Es que el mundo puede haber cambiado en siglos, la tecnología avanzado infinitamente, la modernidad haber copado y acaparado nuestro día a día, pero el ser humano tiende a simplificar y relacionar los temas del mismo modo que otrora, porque el cerebro tiene un sistema de funcionamiento que es inherente a como está diseñado, y por eso… esta “casualidad” no lo es tanto.
DE CHINA, A LA EDAD MEDIA A NUESTRA AGENDA DE WHATSAPP
Según se cree la costumbre de llevar apellido surgió en China hacia el año 2850 antes de Cristo.
En Europa, habría que esperar casi 4000 años más porque los primeros apellidos recién aparecen en la Edad Media.
Y esto fue cuando a la burguesía le fue permitido el tener acceso a bienes inmuebles.
Fue de este modo como se volvió imprescindible tener que definir y nomenclar con mayor precisión a qué familia pertenecía cada cosa.
Hasta ese entonces únicamente los miembros de la nobleza eran quienes portaban apellido, y siempre remitía al nombre de la casa real de la cual formaban parte. Por ejemplo Tudor, Alba o Borbón.
El resto de los mortales miembros “plebeyos” del pueblo, solo eran definidos por un nombre como María, Juan, Charles o Ibrahím, de acuerdo a la zona de Europa, Asia o África en la que vivieran.
Por lo visto con ese único dato alcanzaba para ser identificados.
El criterio con el que se produjo el “reparto” de apellidos fue extremadamente básico y pragmático y se rigió por las mismas razones que este usuario de Twitter encontró como paradigma de la colocación en agenda de nuestros contactos actuales.
Así, en la mayoría de los países para diferenciar e identificar a las personas se aplicó la lógica de “el hijo de”, o se les dio apellido de acuerdo a su profesión.
Otros lo tomaron de acuerdo al lugar donde vivían o donde habían nacido, y unos cuantos también obtuvieron su apellido por una característica física, un atributo, y hasta un defecto físico o de personalidad.
Asi fue como nacieron los Delgado, Alegre, Blanco, Seisdedos u Oreja.
Pero también surgieron apellidos relacionados a oficios y profesiones como ahora en el WhatsApp y su agenda.
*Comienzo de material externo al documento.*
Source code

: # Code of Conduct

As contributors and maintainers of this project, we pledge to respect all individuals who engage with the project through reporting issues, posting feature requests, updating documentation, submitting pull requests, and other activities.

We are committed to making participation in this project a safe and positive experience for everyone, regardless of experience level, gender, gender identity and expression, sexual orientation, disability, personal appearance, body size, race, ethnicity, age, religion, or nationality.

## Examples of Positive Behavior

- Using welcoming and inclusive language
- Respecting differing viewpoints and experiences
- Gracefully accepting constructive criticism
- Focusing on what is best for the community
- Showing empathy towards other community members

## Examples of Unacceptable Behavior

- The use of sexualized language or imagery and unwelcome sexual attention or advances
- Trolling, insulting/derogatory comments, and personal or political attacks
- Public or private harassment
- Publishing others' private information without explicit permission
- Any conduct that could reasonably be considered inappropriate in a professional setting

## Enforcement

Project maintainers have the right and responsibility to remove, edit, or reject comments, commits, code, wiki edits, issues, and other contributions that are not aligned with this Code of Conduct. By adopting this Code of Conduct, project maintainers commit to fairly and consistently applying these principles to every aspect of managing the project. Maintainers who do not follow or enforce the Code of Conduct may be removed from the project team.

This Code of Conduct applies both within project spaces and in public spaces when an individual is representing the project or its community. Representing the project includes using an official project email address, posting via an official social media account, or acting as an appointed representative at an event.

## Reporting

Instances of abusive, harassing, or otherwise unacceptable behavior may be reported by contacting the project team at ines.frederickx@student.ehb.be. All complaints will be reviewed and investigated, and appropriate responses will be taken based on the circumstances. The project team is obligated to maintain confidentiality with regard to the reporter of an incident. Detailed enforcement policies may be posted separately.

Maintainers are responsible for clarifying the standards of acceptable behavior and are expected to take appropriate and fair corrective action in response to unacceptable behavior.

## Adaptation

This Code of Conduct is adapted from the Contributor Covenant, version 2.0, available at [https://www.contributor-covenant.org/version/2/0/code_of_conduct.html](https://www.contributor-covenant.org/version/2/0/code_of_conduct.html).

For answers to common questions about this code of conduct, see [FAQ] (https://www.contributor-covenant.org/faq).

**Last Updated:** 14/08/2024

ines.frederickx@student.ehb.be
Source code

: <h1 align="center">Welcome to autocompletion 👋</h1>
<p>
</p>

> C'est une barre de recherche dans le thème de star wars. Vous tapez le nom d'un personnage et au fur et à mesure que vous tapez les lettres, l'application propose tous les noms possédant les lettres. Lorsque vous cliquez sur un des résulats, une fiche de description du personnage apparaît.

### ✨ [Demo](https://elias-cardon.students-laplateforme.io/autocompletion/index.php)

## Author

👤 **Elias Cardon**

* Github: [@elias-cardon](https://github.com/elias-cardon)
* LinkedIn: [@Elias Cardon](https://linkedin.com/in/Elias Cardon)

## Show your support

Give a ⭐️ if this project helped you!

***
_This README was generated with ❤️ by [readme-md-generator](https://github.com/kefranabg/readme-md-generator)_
Porque hasta nuestros días perduran los Herrero, Molinero, Campos, Carpintero, Guerrero y Maestro.
Así es como por más básica y prehistórica que nos pueda parecer esta idea de anotar en la agenda del WhatsApp un nombre en la actualidad, es llamativo como coinciden con el patrón en el cual se basaron nuestros predecesores a la hora de buscar nominar a las personas y de ordenar a los seres humanos en familias para dejar a sus descendientes lo poco o mucho que hubieran acumulado en sus vidas.